WORK ORDER: Copy every line of the listing that holds the string "BogieChecksheet".

MATERIAL PROVIDED:
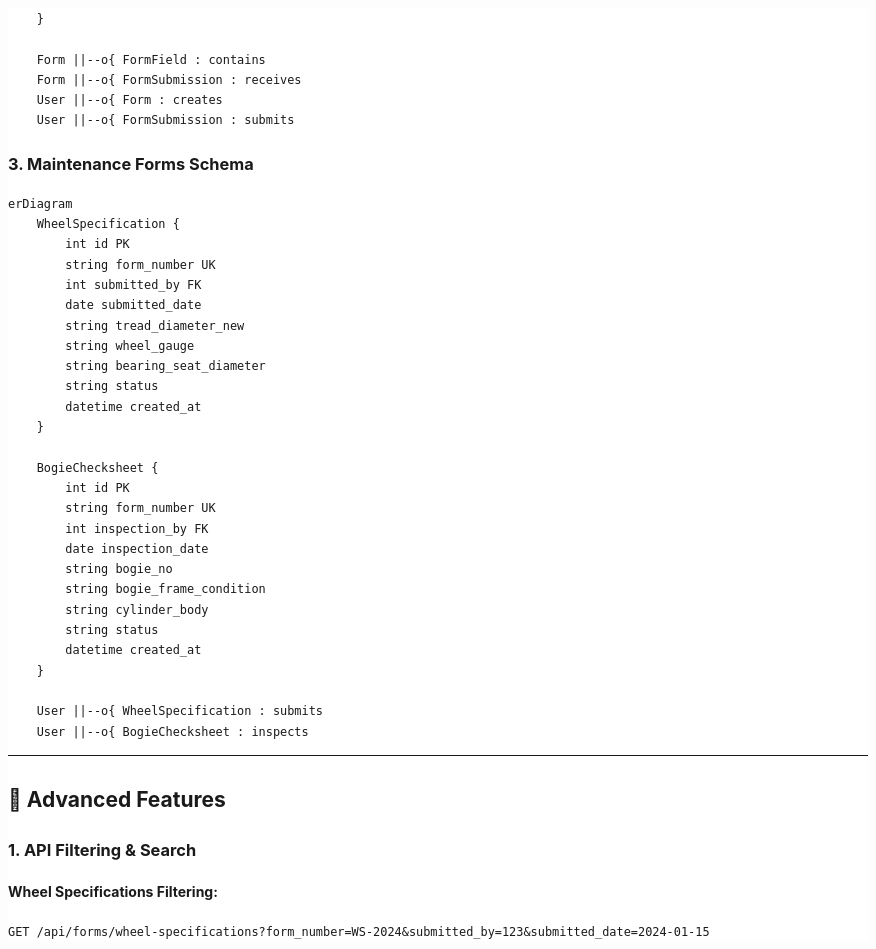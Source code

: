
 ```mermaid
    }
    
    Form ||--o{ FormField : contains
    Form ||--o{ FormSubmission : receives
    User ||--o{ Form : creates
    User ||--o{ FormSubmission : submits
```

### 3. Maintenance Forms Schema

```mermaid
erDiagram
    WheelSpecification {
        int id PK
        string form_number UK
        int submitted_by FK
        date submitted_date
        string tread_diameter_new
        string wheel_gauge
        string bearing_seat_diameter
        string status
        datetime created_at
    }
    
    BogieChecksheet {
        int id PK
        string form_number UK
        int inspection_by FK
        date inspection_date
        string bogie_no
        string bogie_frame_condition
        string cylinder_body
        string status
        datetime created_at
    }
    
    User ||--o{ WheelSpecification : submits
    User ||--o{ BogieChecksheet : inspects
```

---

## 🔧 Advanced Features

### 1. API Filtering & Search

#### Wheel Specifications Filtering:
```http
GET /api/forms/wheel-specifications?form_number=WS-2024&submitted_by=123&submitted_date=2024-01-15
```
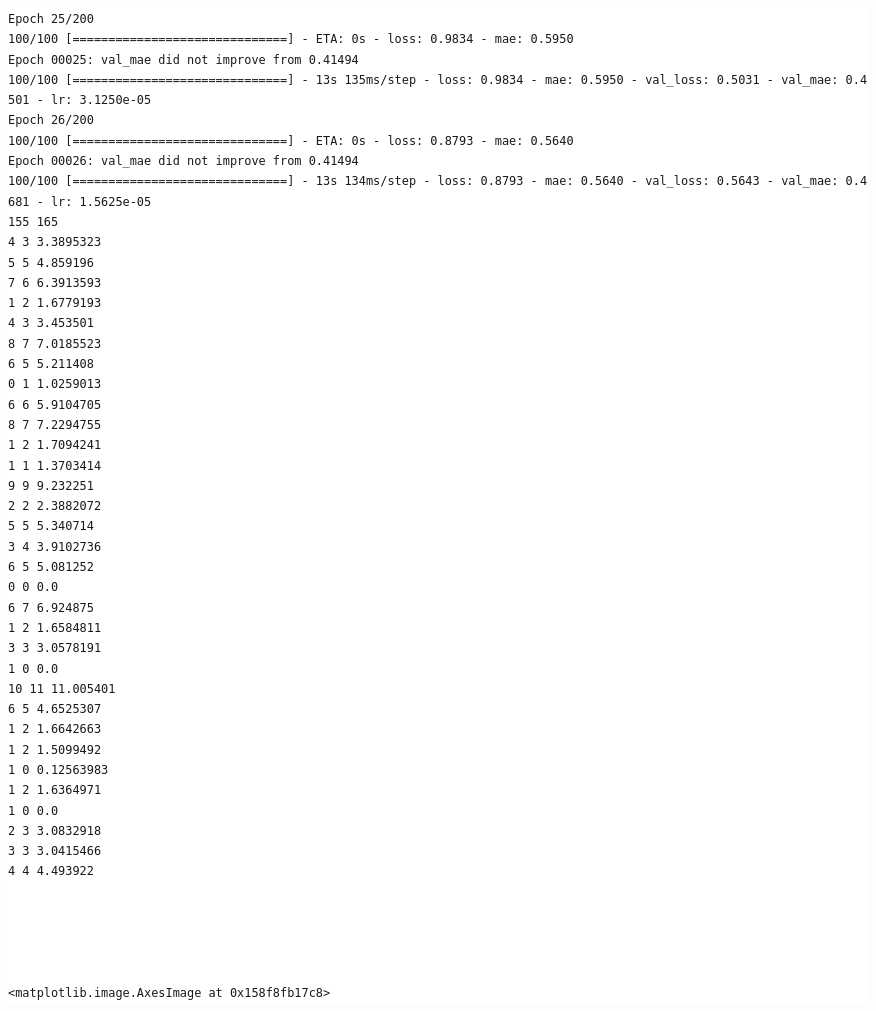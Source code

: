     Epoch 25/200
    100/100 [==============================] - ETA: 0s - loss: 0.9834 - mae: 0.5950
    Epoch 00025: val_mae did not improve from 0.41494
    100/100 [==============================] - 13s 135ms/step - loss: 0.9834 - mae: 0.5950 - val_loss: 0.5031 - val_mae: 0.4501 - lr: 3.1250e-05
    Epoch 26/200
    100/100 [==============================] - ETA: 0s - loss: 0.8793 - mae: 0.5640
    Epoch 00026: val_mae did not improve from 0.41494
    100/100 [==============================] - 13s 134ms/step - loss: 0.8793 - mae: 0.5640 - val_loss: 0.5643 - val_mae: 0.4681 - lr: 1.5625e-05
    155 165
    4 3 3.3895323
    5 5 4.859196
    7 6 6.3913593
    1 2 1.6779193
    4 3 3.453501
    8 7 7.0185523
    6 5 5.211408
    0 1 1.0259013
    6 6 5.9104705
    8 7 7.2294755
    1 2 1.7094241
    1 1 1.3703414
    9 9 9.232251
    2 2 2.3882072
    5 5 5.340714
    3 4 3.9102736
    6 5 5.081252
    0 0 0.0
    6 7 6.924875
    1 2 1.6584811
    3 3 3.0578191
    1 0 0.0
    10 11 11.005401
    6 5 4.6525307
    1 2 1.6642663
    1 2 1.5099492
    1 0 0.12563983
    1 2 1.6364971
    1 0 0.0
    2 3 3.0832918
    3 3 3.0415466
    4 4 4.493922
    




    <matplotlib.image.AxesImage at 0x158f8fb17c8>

TASK ANSWER:
    BogieChecksheet {
    User ||--o{ BogieChecksheet : inspects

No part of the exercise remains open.